* Artigo publicado hoje no Jornal A Tarde, por Luis Correia
Está virando politicamente correto criticar o uso de estatina (drogas redutoras
de colesterol). Alguns chegam a defender a intrigante ideia de que colesterol
elevado não é importante causa de infarto. Um exemplo disto é o superpopular
artigo de Dráuzio Varella, “A Agonia do Colesterol”, publicado na Folha de São
Paulo, neste 30 de novembro.
Penso que questionar paradigmas vigentes
é sempre estimulante, nós evoluímos ao repensar ideias: colesterol elevado como
causa de infarto e estatina como protetor contra infarto são mitos? São falsas
ideias criadas por razões comerciais (estatinas são as drogas mais vendidas no
mundo)? Esta última questão faz com que este questionamento ganhe o tom do politicamente correto. Além disso, o uso
de remédios é visto como algo anti-natural; e o natural é sempre politicamente correto.
Já critiquei neste espaço o uso
indiscriminado de estatina em pessoas com colesterol normal. Porém agora nos
referimos a pessoas com colesterol elevado. O que propõe a medicina baseada em evidências é evitar ideias fantasiosas e adotar
condutas de utilidade comprovada. Como ciência diferencia mito de realidade,
faremos aqui uma revisão das evidências científicas.
A comprovação da associação
epidemiológica entre colesterol e infarto data da década de 50, quando o Estudo Framigham identificou os marcadores de risco para infarto.
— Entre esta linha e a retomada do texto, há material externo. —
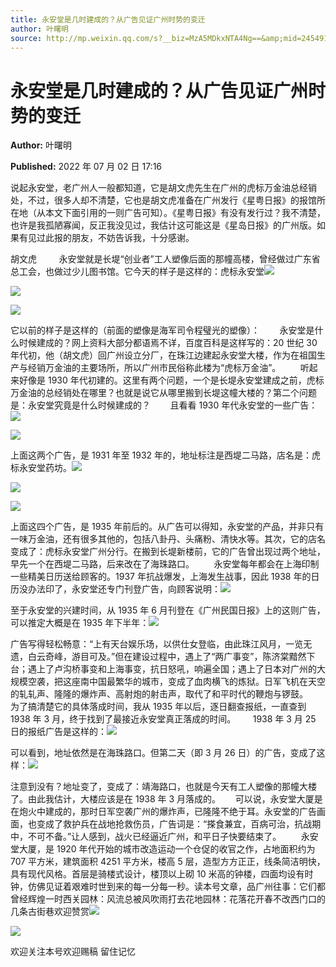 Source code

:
 ```yaml
---
title: 永安堂是几时建成的？从广告见证广州时势的变迁
author: 叶曙明
source: http://mp.weixin.qq.com/s?__biz=MzA5MDkxNTA4Ng==&amp;mid=2454912405&amp;idx=1&amp;sn=3d98a0d29d7f32a1ee563722b389edcd&amp;chksm=87a235f4b0d5bce215b1dc600a997e7604a529b9b6ce1d79eb879698a7e3465f9cbfa2f270a9#rd
---
```


# 永安堂是几时建成的？从广告见证广州时势的变迁

**Author:** 叶曙明

**Published:** 2022 年 07 月 02 日 17:16

说起永安堂，老广州人一般都知道，它是胡文虎先生在广州的虎标万金油总经销处，不过，很多人却不清楚，它也是胡文虎准备在广州发行《星粤日报》的报馆所在地（从本文下面引用的一则广告可知）。《星粤日报》有没有发行过？我不清楚，也许是我孤陋寡闻，反正我没见过，我估计这可能这是《星岛日报》的广州版。如果有见过此报的朋友，不妨告诉我，十分感谢。

胡文虎         永安堂就是长堤“创业者”工人塑像后面的那幢高楼，曾经做过广东省总工会，也做过少儿图书馆。它今天的样子是这样的：虎标永安堂![](https://mmbiz.qpic.cn/mmbiz_jpg/PJWG74pLsMYazIDG7sxPib7Cx36bmyn9NibArFzzXK531Kv6Hib9lkLicYDD61KzSia77VCFZxM4l0Siab4Qomjb3ibFA/640)

![](https://mmbiz.qpic.cn/mmbiz_png/Ljib4So7yuWiaRpDZggc9bNYiaUgW8wHdYY5sz2cPNCIm72EkgSry8c31AqNPGBTuCoibser2TBsuoNbGSoFBlPibUA/640?wx_fmt=png)

![](https://mmbiz.qpic.cn/mmbiz_jpg/PJWG74pLsMYazIDG7sxPib7Cx36bmyn9Nu5VrDmmIkYjcSHjCgzH5K7XEuiaEs7Sib77OibM3QDbNbC2YvALhxkLJQ/640)

它以前的样子是这样的（前面的塑像是海军司令程璧光的塑像）：        永安堂是什么时候建成的？网上资料大部分都语焉不详，百度百科是这样写的：20 世纪 30 年代初，他（胡文虎）回广州设立分厂，在珠江边建起永安堂大楼，作为在祖国生产与经销万金油的主要场所，所以广州市民俗称此楼为“虎标万金油”。        听起来好像是 1930 年代初建的。这里有两个问题，一个是长堤永安堂建成之前，虎标万金油的总经销处在哪里？也就是说它从哪里搬到长堤这幢大楼的？第二个问题是：永安堂究竟是什么时候建成的？        且看看 1930 年代永安堂的一些广告：![](https://mmbiz.qpic.cn/mmbiz_jpg/PJWG74pLsMYazIDG7sxPib7Cx36bmyn9NS7qOlXMU9jS1Ejdu5Bicsfov8pANia59sICKVvcEHia7BeX1mr6109t4Q/640)

![](https://mmbiz.qpic.cn/mmbiz_jpg/PJWG74pLsMYazIDG7sxPib7Cx36bmyn9NrYN35iaeshWzQVdXLtSTdtM3LdHictVOicFYmvSxnlS3lVh2P16gewfxg/640?wx_fmt=jpeg)

上面这两个广告，是 1931 年至 1932 年的，地址标注是西堤二马路，店名是：虎标永安堂药坊。![](https://mmbiz.qpic.cn/mmbiz_jpg/PJWG74pLsMYazIDG7sxPib7Cx36bmyn9N79ze49HWQdOXwF8W7haHW8UK2r4BQ5Wczlc9LjDaIVhnk3MqzpNONg/640?wx_fmt=jpeg)

![](https://mmbiz.qpic.cn/mmbiz_jpg/PJWG74pLsMYazIDG7sxPib7Cx36bmyn9NCwI9GrNVuKOxicrV4toia6UW6xMW08tXLDv3bh3ZOgvscyecFtt7Jo3w/640)

![](https://mmbiz.qpic.cn/mmbiz_jpg/PJWG74pLsMYazIDG7sxPib7Cx36bmyn9N9pctYaGJPIGIGJSu0Ft0HbPoprdMh8TbGXkuCBXKYzNvP1zdj9elnQ/640)

上面这四个广告，是 1935 年前后的。从广告可以得知，永安堂的产品，并非只有一味万金油，还有很多其他的，包括八卦丹、头痛粉、清快水等。其次，它的店名变成了：虎标永安堂广州分行。在搬到长堤新楼前，它的广告曾出现过两个地址，早先一个在西堤二马路，后来改在了海珠路口。        永安堂每年都会在上海印制一些精美日历送给顾客的。1937 年抗战爆发，上海发生战事，因此 1938 年的日历没办法印了，永安堂还专门刊登广告，向顾客说明：![](https://mmbiz.qpic.cn/mmbiz_jpg/PJWG74pLsMYazIDG7sxPib7Cx36bmyn9NTMvjfmpiaeoF9cbyUnUFtKetlicC8gRQOQYmPTdEY4AhzoaAIHiboOLVg/640)

至于永安堂的兴建时间，从 1935 年 6 月刊登在《广州民国日报》上的这则广告，可以推定大概是在 1935 年下半年：![](https://mmbiz.qpic.cn/mmbiz_jpg/PJWG74pLsMYazIDG7sxPib7Cx36bmyn9NqwuFBVv2hrzpG0TkzMMQmBCJJdcQGp1voUkAhiajazkfoyUgEib4T4JQ/640)

广告写得轻松畅意：“上有天台娱乐场，以供仕女登临，由此珠江风月，一览无遗，白云奇峰，游目可及。”但在建设过程中，遇上了“两广事变”，陈济棠黯然下台；遇上了卢沟桥事变和上海事变，抗日怒吼，响遍全国；遇上了日本对广州的大规模空袭，把这座南中国最繁华的城市，变成了血肉横飞的炼狱。日军飞机在天空的轧轧声、隆隆的爆炸声、高射炮的射击声，取代了和平时代的鞭炮与锣鼓。      为了搞清楚它的具体落成时间，我从 1935 年以后，逐日翻查报纸，一直查到 1938 年 3 月，终于找到了最接近永安堂真正落成的时间。       1938 年 3 月 25 日的报纸广告是这样的：![](https://mmbiz.qpic.cn/mmbiz_jpg/PJWG74pLsMYazIDG7sxPib7Cx36bmyn9N2mmAGrt6tWiaI1FVX63umPKdZE4SoXfYmzsUib6TSOy9zXZ7JDiaQJIIA/640)

可以看到，地址依然是在海珠路口。但第二天（即 3 月 26 日）的广告，变成了这样：![](https://mmbiz.qpic.cn/mmbiz_jpg/PJWG74pLsMYazIDG7sxPib7Cx36bmyn9NficbdSWbR9BgQic75btFW6hAM6ruFUrDtfDvAMgfBnH2noUXTfbv8h0w/640)

注意到没有？地址变了，变成了：靖海路口，也就是今天有工人塑像的那幢大楼了。由此我估计，大楼应该是在 1938 年 3 月落成的。      可以说，永安堂大厦是在炮火中建成的，那时日军空袭广州的爆炸声，已隆隆不绝于耳。永安堂的广告画面，也变成了救护兵在战地抢救伤员，广告词是：“搽食兼宜，百病可治，抗战期中，不可不备。”让人感到，战火已经逼近广州，和平日子快要结束了。        永安堂大厦，是 1920 年代开始的城市改造运动一个仓促的收官之作，占地面积约为 707 平方米，建筑面积 4251 平方米，楼高 5 层，造型方方正正，线条简洁明快，具有现代风格。首层是骑楼式设计，楼顶以上砌 10 米高的钟楼，四面均设有时钟，仿佛见证着艰难时世到来的每一分每一秒。读本号文章，品广州往事：它们都曾经辉煌一时西关园林：风流总被风吹雨打去花地园林：花落花开春不改西门口的几条古街巷欢迎赞赏![](https://mmbiz.qpic.cn/mmbiz_jpg/PJWG74pLsMYazIDG7sxPib7Cx36bmyn9NuRZ169gEk1OQr0nG5SiaN0fllvKhsDQibFNnBudjb2whpt3EAL1EMpzw/640)

![](https://mmbiz.qpic.cn/mmbiz_jpg/PJWG74pLsMYazIDG7sxPib7Cx36bmyn9Noel7Y8DnoibZp0cAoMAyy4JHXUBRca6wOgQDpBiazoP0OZVbuu4Gofibw/640)

欢迎关注本号欢迎赐稿 留住记忆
Estes estudo
utilizou metodologia científica de boa qualidade e o melhor modelo
epidemológico, o desenho de coorte prospectiva. Além disso, estudos
subsequentes mostraram resultados semelhantes, completando o critério de
consistência entre trabalhos na confirmação de uma ideia científica. Inclusive,
foi o próprio Estudo Framingham que primeiro confirmou a associação de
tabagismo, hipertensão arterial e diabetes com infarto. Ao não aceitar as
evidências da associação entre colesterol e infarto, estaríamos também
questionando estes outros fatores de risco.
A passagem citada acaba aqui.